Keterpurukan hukum belakang ini, membuat masyarakat semakin galau menghadapi apa yang tengah dilakukan, jaminan kepastian hukum dan keadilan seakan menjadi barang langka dan mewah, tidak semua orang dapat mengakses. Hal ini dapat dipahami sebagai implikasi dari arus perubahan yang begitu cepat dalam kehidupan berdemokrasi. Dengan demikian, bisa dipahami kekacauan nilai-norma yang berimplikasi pada degradasi norma termasuk sistem nilai agama dan nilai adat yang tidak berjalan sebagaimana mestinya.

Dalam kaitan ini, hendak disadari bahwa agama sebagai pedoman hidup berkaitan dengan yang suci (sacred) yang dari awal memang mengandung kekuatan yang ambivalen. Kata “sacred” (latin, sacer) itu sendiri bisa berarti karunia atau kutukan, suci atau cercaan. Secara konkrit dicermati modus peribadatan yang berhenti sebagai pemujaan lahiriah formalitas peribadatan, tanpa kesanggupan menggali nilai spiritualitas dan moralitas. Belum lagi memisahkan antara kesalehan spiritual yang tidak imbang dengan kesalehan sosial atau sebaliknya. Hanya mementingkan aspek ritual peribadatan tanpa ada empati dan perbaikan terhadap kehidupan sosial-kenegaraan.

Kenyataan ini menurut Yudi Latif dalam bukunya-Makrifat Pagi, sangat berbahaya, sebab akar terdalam dari keterpurukan dalam kehidupan berbangsa adalah “dusta terhadap agama” dengan peribadatan yang keliru. Tanpa menyelami kedalaman pengalaman dan praktek spiritual secara hakiki, keberagamaan menjadi mandul, kering, dan keras, tidak memiliki empati-kontemplatif. Tanpa kedalaman spiritual dengan ketulusan bakti, peribadatan tidak akan membawa dampak konstruktif, melainkan menjadi deskruktif bagi kemanusiaan. Orang yang pura-pura mengabdi pada Tuhan akan berpura-pura pula mengabdi kepada kemanusiaan, yang selanjutnya melahirkan perilaku korupsi dan perilaku tidak terpuji lainnya. Orang seperti ini tidak pantas dipilih dan dijadikan sebagai pemimpin serta tidak dapat dipercaya memikul amanah.

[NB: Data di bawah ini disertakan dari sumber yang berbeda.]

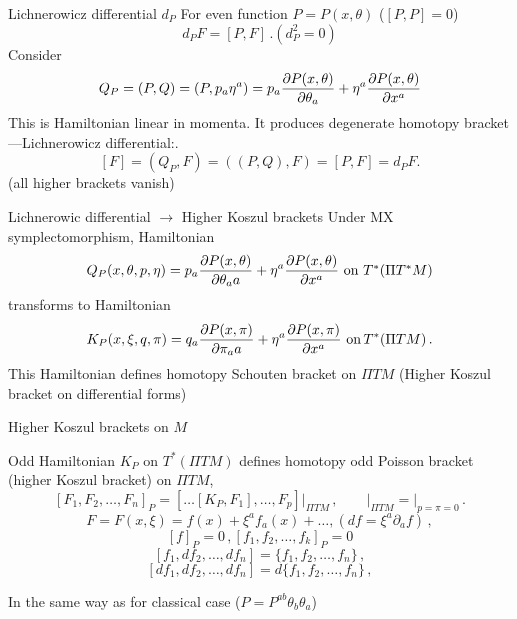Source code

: \documentclass{beamer}
\def\p{\partial}
\def\p {\partial}
\begin{document}
\begin{frame}{Lichnerowicz differential $d_P$}
For even function $P=P(x,\theta)$ ($[P,P]=0$)
        $$
d_P F=[P,F]  \,. (d_P^2=0)
        $$
Consider  $$
Q_P=(P,Q)=(P,p_a\eta^a)=
p_a{\p P(x,\theta)\over \p \theta_a}+
\eta^a{\p P(x,\theta)\over \p x^a}
        $$
This is Hamiltonian linear in momenta. It produces
degenerate homotopy bracket---Lichnerowicz differential:. 
        $$
[F]=(Q_P,F)=((P,Q),F)=[P,F]=d_P F. 
       $$ 
(all higher brackets vanish)
     \end{frame}

\begin{frame}{Lichnerowic differential $\to$ Higher Koszul brackets}
  Under MX symplectomorphism, Hamiltonian 
     $$
Q_P(x,\theta,p,\eta)=
p_a{\p P(x,\theta)\over \p \theta_aa}+
\eta^a{\p P(x,\theta)\over \p x^a}
\,\,\hbox {on $T^*(\Pi T^*M)$}
      $$
 transforms to Hamiltonian
      $$
K_P(x,\xi,q,\pi)=
q_a{\p P(x,\pi)\over \p \pi_aa}+
\eta^a{\p P(x,\pi)\over \p x^a}
 \,\, {\rm on}\,  T^*(\Pi TM) \,.   $$
This Hamiltonian defines homotopy Schouten bracket
on $\Pi TM$ (Higher Koszul bracket on differential forms)
\end{frame}
\begin{frame}{Higher Koszul brackets on $M$}
 
Odd Hamiltonian  $K_P$ on  $T^*(\Pi TM)$ 
defines  homotopy odd Poisson bracket 
(higher Koszul bracket) on  $\Pi TM$,
            $$
        [F_1,F_2,\dots,F_n]_P=
  \left[\dotsc\left[K_P,F_1\right],\dots,F_p\right]\big\vert_{\Pi TM}\,,\qquad
          \big\vert_{\Pi TM}=\big\vert_{p=\pi=0}\,.
           $$
           $$
   F=F(x,\xi)=f(x)+\xi^af_a(x)+\dots,    (df=\xi^a\p_a f)\,,
                     $$
              $$
     [f]_P=0\,,  [f_1,f_2,\dots,f_k]_P=0
          $$
          $$
        [f_1,df_2,\dots,df_n]=\{f_1,f_2,\dots,f_n\}\,,
           $$
          $$
        [df_1,df_2,\dots,df_n]=d\{f_1,f_2,\dots,f_n\}\,,
           $$


In the same way as for classical case ($P=P^{ab}\theta_b\theta_a$)
       
\end{frame}
\end{document}
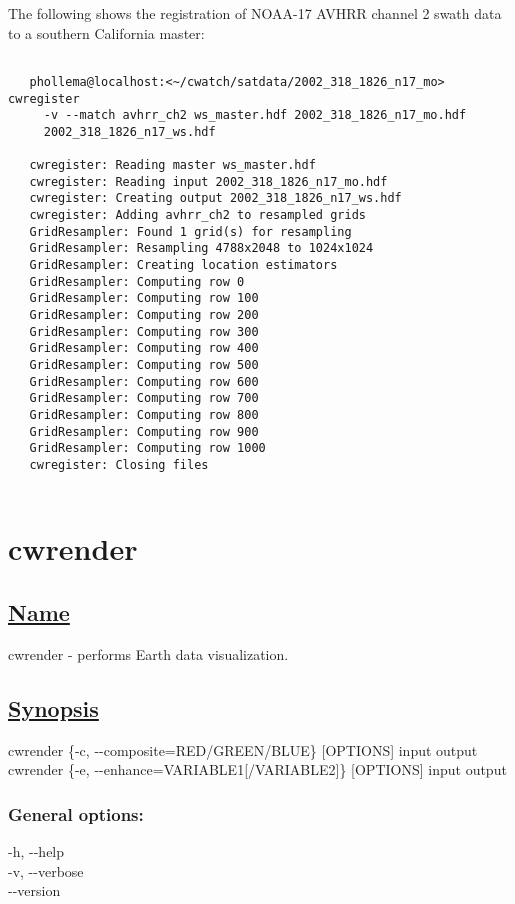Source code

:   The following shows the registration of NOAA-17 AVHRR channel 2 swath data to a southern California master: \begin{verbatim}

   phollema@localhost:<~/cwatch/satdata/2002_318_1826_n17_mo> cwregister 
     -v --match avhrr_ch2 ws_master.hdf 2002_318_1826_n17_mo.hdf 
     2002_318_1826_n17_ws.hdf

   cwregister: Reading master ws_master.hdf
   cwregister: Reading input 2002_318_1826_n17_mo.hdf
   cwregister: Creating output 2002_318_1826_n17_ws.hdf
   cwregister: Adding avhrr_ch2 to resampled grids
   GridResampler: Found 1 grid(s) for resampling
   GridResampler: Resampling 4788x2048 to 1024x1024
   GridResampler: Creating location estimators
   GridResampler: Computing row 0
   GridResampler: Computing row 100
   GridResampler: Computing row 200
   GridResampler: Computing row 300
   GridResampler: Computing row 400
   GridResampler: Computing row 500
   GridResampler: Computing row 600
   GridResampler: Computing row 700
   GridResampler: Computing row 800
   GridResampler: Computing row 900
   GridResampler: Computing row 1000
   cwregister: Closing files
 
\end{verbatim}


\newpage
\section{cwrender} \hypertarget{cwrender}{}
\subsection*{\underline{Name}}


   cwrender - performs Earth data visualization.  
\subsection*{\underline{Synopsis}}


  cwrender \{-c, -{-}composite=RED/GREEN/BLUE\} [OPTIONS] input output \\ 
 cwrender \{-e, -{-}enhance=VARIABLE1[/VARIABLE2]\} [OPTIONS] input output 
\subsubsection*{General options:}


  -h, -{-}help \\ 
 -v, -{-}verbose \\ 
 -{-}version \\ 

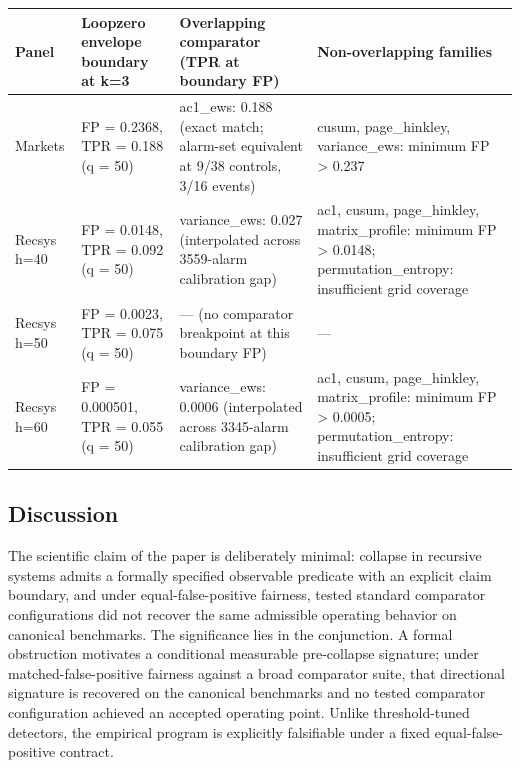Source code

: \documentclass[
  11pt,
]{article}
\newcounter{none} %
\begin{document}
{\def\LTcaptype{none} %
\begin{longtable}[]{@{}
  >{\raggedright\arraybackslash}p{}
  >{\raggedright\arraybackslash}p{}
  >{\raggedright\arraybackslash}p{}
  >{\raggedright\arraybackslash}p{}@{}}
\toprule\noalign{}
\begin{minipage}[b]{\linewidth}\raggedright
Panel
\end{minipage} & \begin{minipage}[b]{\linewidth}\raggedright
Loopzero envelope boundary at k=3
\end{minipage} & \begin{minipage}[b]{\linewidth}\raggedright
Overlapping comparator (TPR at boundary FP)
\end{minipage} & \begin{minipage}[b]{\linewidth}\raggedright
Non-overlapping families
\end{minipage} \\
\midrule\noalign{}
\endhead
\bottomrule\noalign{}
\endlastfoot
Markets & FP = 0.2368, TPR = 0.188 (q = 50) & ac1\_ews: 0.188 (exact
match; alarm-set equivalent at 9/38 controls, 3/16 events) & cusum,
page\_hinkley, variance\_ews: minimum FP \textgreater{} 0.237 \\
Recsys h=40 & FP = 0.0148, TPR = 0.092 (q = 50) & variance\_ews: 0.027
(interpolated across 3559-alarm calibration gap) & ac1, cusum,
page\_hinkley, matrix\_profile: minimum FP \textgreater{} 0.0148;
permutation\_entropy: insufficient grid coverage \\
Recsys h=50 & FP = 0.0023, TPR = 0.075 (q = 50) & --- (no comparator
breakpoint at this boundary FP) & --- \\
Recsys h=60 & FP = 0.000501, TPR = 0.055 (q = 50) & variance\_ews:
0.0006 (interpolated across 3345-alarm calibration gap) & ac1, cusum,
page\_hinkley, matrix\_profile: minimum FP \textgreater{} 0.0005;
permutation\_entropy: insufficient grid coverage \\
\end{longtable}
}

\subsection{Discussion}\label{discussion}

The scientific claim of the paper is deliberately minimal: collapse in
recursive systems admits a formally specified observable predicate with
an explicit claim boundary, and under equal-false-positive fairness,
tested standard comparator configurations did not recover the same
admissible operating behavior on canonical benchmarks. The significance
lies in the conjunction. A formal obstruction motivates a conditional
measurable pre-collapse signature; under matched-false-positive fairness
against a broad comparator suite, that directional signature is
recovered on the canonical benchmarks and no tested comparator
configuration achieved an accepted operating point. Unlike
threshold-tuned detectors, the empirical program is explicitly
falsifiable under a fixed equal-false-positive contract.
\end{document}
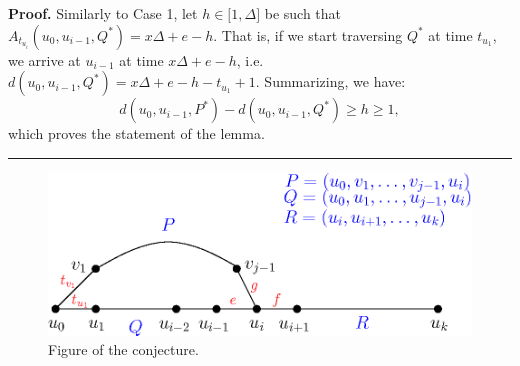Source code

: \documentclass{article}
\newenvironment{proof}[1][Proof]{\noindent\textbf{#1.} }{\ \rule{0.5em}{0.5em}}
\begin{document}
\begin{proof}
		Similarly to Case 1, let $h\in \lbrack 1,\Delta ]$ be such that $%
		A_{t_{u_{i}}}(u_{0},u_{i-1},Q^{\ast })=x\Delta +e-h$. That is, if we start
		traversing $Q^{\ast }$ at time $t_{u_{1}}$, we arrive at $u_{i-1}$ at time $%
		x\Delta +e-h$, i.e. $d(u_{0},u_{i-1},Q^{\ast })=x\Delta +e-h-t_{u_{1}}+1$.
		Summarizing, we have:%
		\begin{equation*}
			d(u_{0},u_{i-1},P^{\ast })-d(u_{0},u_{i-1},Q^{\ast })\geq h\geq 1,
		\end{equation*}%
		which proves the statement of the lemma.
	\end{proof}
	
	\medskip
	
	\begin{figure}[htbp]
		\centering
		\includegraphics[width=0.6\linewidth]{conj-fig}
		\caption{Figure of the conjecture.}
		\label{conj-fig}
	\end{figure}
	
	
\end{document}
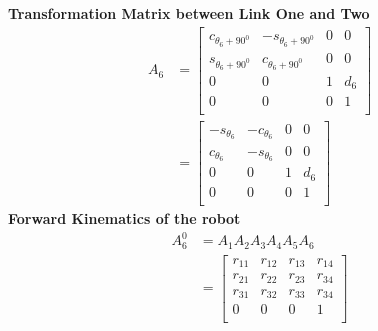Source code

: \documentclass[12pt,a4paper]{article}
\begin{document}
	\textbf{Transformation Matrix between Link One and Two}
	\begin{align*}
	A_6 &= \begin{bmatrix}
		 c_{\theta_6 + 90^0} & -s_{\theta_6 + 90^0} & 0 & 0\\
		 s_{\theta_6 + 90^0} & c_{\theta_6 + 90^0} & 0 & 0\\
		 0 & 0 & 1 & d_6\\
		 0 & 0 & 0 & 1\\
		\end{bmatrix} \\
		&= \begin{bmatrix}
		 -s_{\theta_6} & -c_{\theta_6} & 0 & 0\\
		 c_{\theta_6} & -s_{\theta_6} & 0 & 0\\
		 0 & 0 & 1 & d_6\\
		 0 & 0 & 0 & 1\\
		\end{bmatrix}
	\end{align*}
\textbf{Forward Kinematics of the robot}
\begin{align*}
A^0_6 &= A_1A_2A_3A_4A_5A_6 \\
&=  \begin{bmatrix}
	r_{11} & r_{12} & r_{13} & r_{14} \\
	r_{21} & r_{22} & r_{23} & r_{34} \\
	r_{31} & r_{32} & r_{33} & r_{34} \\
	0 & 0 & 0 & 1 \\
\end{bmatrix} \\
\end{align*}
\end{document}
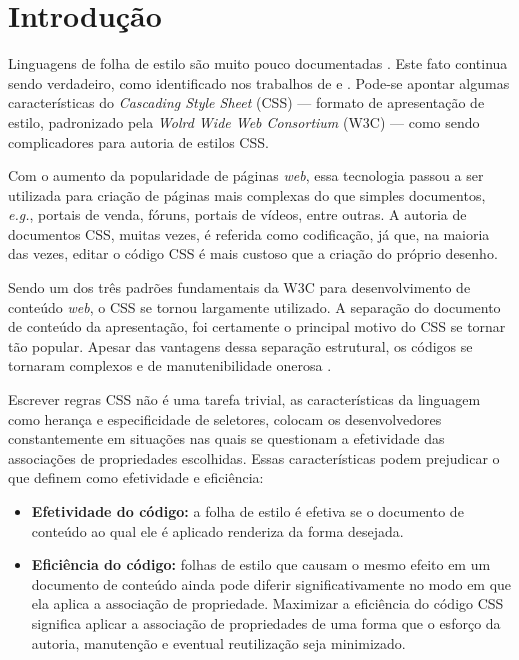 %
%

\chapter{Introdução}\label{chap:introducao}
\label{chap:intro}

Linguagens de folha de estilo são muito pouco documentadas \cite{Marden1999}. Este fato continua sendo verdadeiro, como identificado nos trabalhos de  e . Pode-se apontar algumas características do \textit{Cascading Style Sheet} (CSS) --- formato de apresentação de estilo, padronizado pela \textit{Wolrd Wide Web Consortium} (W3C) --- como sendo complicadores para autoria de estilos CSS.

Com o aumento da popularidade de páginas \textit{web}, essa tecnologia passou a ser utilizada para criação de páginas mais complexas do que simples documentos, \textit{e.g.}, portais de venda, fóruns, portais de vídeos, entre outras. A autoria de documentos CSS, muitas vezes, é referida como codificação, já que, na maioria das vezes, editar o código CSS é mais custoso que a criação do próprio desenho.

Sendo um dos três padrões fundamentais da W3C para desenvolvimento de conteúdo \textit{web}, o CSS se tornou largamente utilizado. A separação do documento de conteúdo da apresentação, foi certamente o principal motivo do CSS se tornar tão popular. Apesar das vantagens dessa separação estrutural, os códigos se tornaram complexos e de manutenibilidade onerosa \cite{Mesbah2012}.

Escrever regras CSS não é uma tarefa trivial, as características da linguagem como herança e especificidade de seletores, colocam os desenvolvedores constantemente em situações nas quais se questionam a efetividade das associações de propriedades escolhidas. Essas características podem prejudicar o que  definem como efetividade e eficiência:

\begin{itemize}
	\item\textbf{Efetividade do código:} a folha de estilo é efetiva se o documento de conteúdo ao qual ele é aplicado renderiza da forma desejada.
	
	\item\textbf{Eficiência do código:} folhas de estilo que causam o mesmo efeito em um documento de conteúdo ainda pode diferir significativamente no modo em que ela aplica a associação de propriedade. Maximizar a eficiência do código CSS significa aplicar a associação de propriedades de uma forma que o esforço da autoria, manutenção e eventual reutilização seja minimizado.
\end{itemize}

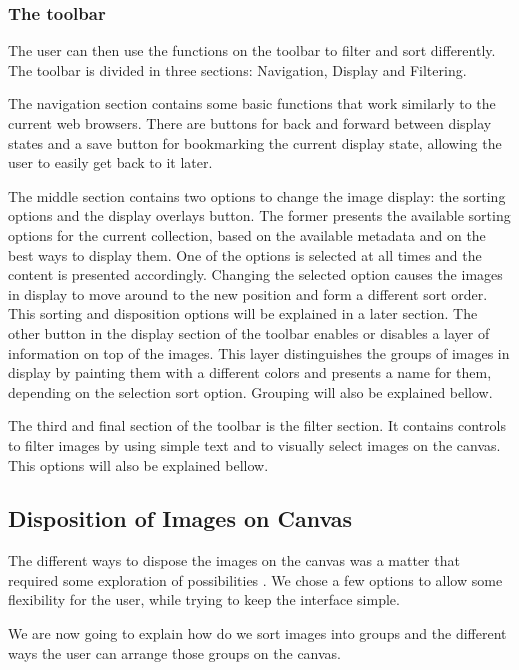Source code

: \subsubsection{The toolbar}

The user can then use the functions on the toolbar to filter and sort differently. The toolbar is divided in three sections: Navigation, Display and Filtering.

The navigation section contains some basic functions that work similarly to the current web browsers. There are buttons for back and forward between display states and a save button for bookmarking the current display state, allowing the user to easily get back to it later.

The middle section contains two options to change the image display:  the sorting options and the display overlays button. The former presents the available sorting options for the current collection, based on the available metadata and on the best ways to display them. One of the options is selected at all times and the content is presented accordingly. Changing the selected option causes the images in display to move around to the new position and form a different sort order. This sorting and disposition options will be explained in a later section.
The other button in the display section of the toolbar enables or disables a layer of information on top of the images. This layer distinguishes the groups of images in display by painting them with a different colors and presents a name for them, depending on the selection sort option. Grouping will also be explained bellow. 

The third and final section of the toolbar is the filter section. It contains controls to filter images by using simple text and to visually select images on the canvas. This options will also be explained bellow.

\subsection{Disposition of Images on Canvas}

The different ways to dispose the images on the canvas was a matter that required some exploration of possibilities . We chose a few options to allow some flexibility for the user, while trying to keep the interface simple.

We are now going to explain how do we sort images into groups and the different ways the user can arrange those groups on the canvas.

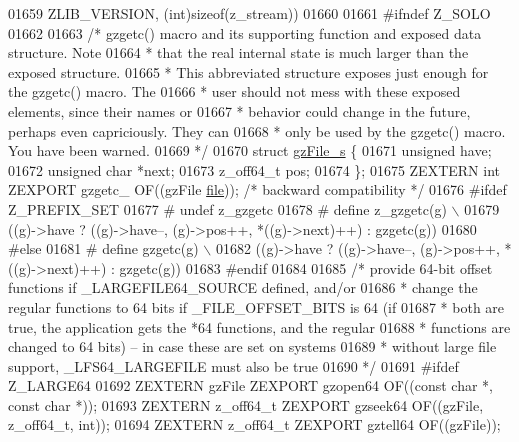 \begin{DoxyCode}
01659 \textcolor{preprocessor}{                      ZLIB\_VERSION, (int)sizeof(z\_stream))}
01660 
01661 \textcolor{preprocessor}{#ifndef Z\_SOLO}
01662 
01663 \textcolor{comment}{/* gzgetc() macro and its supporting function and exposed data structure.  Note}
01664 \textcolor{comment}{ * that the real internal state is much larger than the exposed structure.}
01665 \textcolor{comment}{ * This abbreviated structure exposes just enough for the gzgetc() macro.  The}
01666 \textcolor{comment}{ * user should not mess with these exposed elements, since their names or}
01667 \textcolor{comment}{ * behavior could change in the future, perhaps even capriciously.  They can}
01668 \textcolor{comment}{ * only be used by the gzgetc() macro.  You have been warned.}
01669 \textcolor{comment}{ */}
01670 \textcolor{keyword}{struct }\hyperlink{structgz_file__s}{gzFile\_s} \{
01671     \textcolor{keywordtype}{unsigned} have;
01672     \textcolor{keywordtype}{unsigned} \textcolor{keywordtype}{char} *next;
01673     z\_off64\_t pos;
01674 \};
01675 ZEXTERN \textcolor{keywordtype}{int} ZEXPORT gzgetc\_ OF((gzFile \hyperlink{structfile}{file}));  \textcolor{comment}{/* backward compatibility */}
01676 \textcolor{preprocessor}{#ifdef Z\_PREFIX\_SET}
01677 \textcolor{preprocessor}{#  undef z\_gzgetc}
01678 \textcolor{preprocessor}{#  define z\_gzgetc(g) \(\backslash\)}
01679 \textcolor{preprocessor}{          ((g)->have ? ((g)->have--, (g)->pos++, *((g)->next)++) : gzgetc(g))}
01680 \textcolor{preprocessor}{#else}
01681 \textcolor{preprocessor}{#  define gzgetc(g) \(\backslash\)}
01682 \textcolor{preprocessor}{          ((g)->have ? ((g)->have--, (g)->pos++, *((g)->next)++) : gzgetc(g))}
01683 \textcolor{preprocessor}{#endif}
01684 
01685 \textcolor{comment}{/* provide 64-bit offset functions if \_LARGEFILE64\_SOURCE defined, and/or}
01686 \textcolor{comment}{ * change the regular functions to 64 bits if \_FILE\_OFFSET\_BITS is 64 (if}
01687 \textcolor{comment}{ * both are true, the application gets the *64 functions, and the regular}
01688 \textcolor{comment}{ * functions are changed to 64 bits) -- in case these are set on systems}
01689 \textcolor{comment}{ * without large file support, \_LFS64\_LARGEFILE must also be true}
01690 \textcolor{comment}{ */}
01691 \textcolor{preprocessor}{#ifdef Z\_LARGE64}
01692    ZEXTERN gzFile ZEXPORT gzopen64 OF((\textcolor{keyword}{const} \textcolor{keywordtype}{char} *, \textcolor{keyword}{const} \textcolor{keywordtype}{char} *));
01693    ZEXTERN z\_off64\_t ZEXPORT gzseek64 OF((gzFile, z\_off64\_t, \textcolor{keywordtype}{int}));
01694    ZEXTERN z\_off64\_t ZEXPORT gztell64 OF((gzFile));

\end{DoxyCode}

Bangsa Indonesia adalah negara yang religius, dengan menempatkan agama sebagai bagian penting penopang kehidupan berbangsa. Tetapi menjadi suatu keprihatinan semua pihak, karena dalam suasana yang bersamaan, praktek korupsi masih tumbuh subur masuk dan meracuni semua tingkatan Pemerintahan dan sendi-sendi pelayanan publik. Indonesia sebagai negara yang agamais, tetapi di satu sisi koruptor pun berjalan dinamis. Padahal agama yang meresap dan menjadi karakter spiritual individu akan mencegah dari perbuatan terlarang dan tercela. Sehingga menjadi pertanyaan besar, apa yang salah dengan praktek keberagamaan kita.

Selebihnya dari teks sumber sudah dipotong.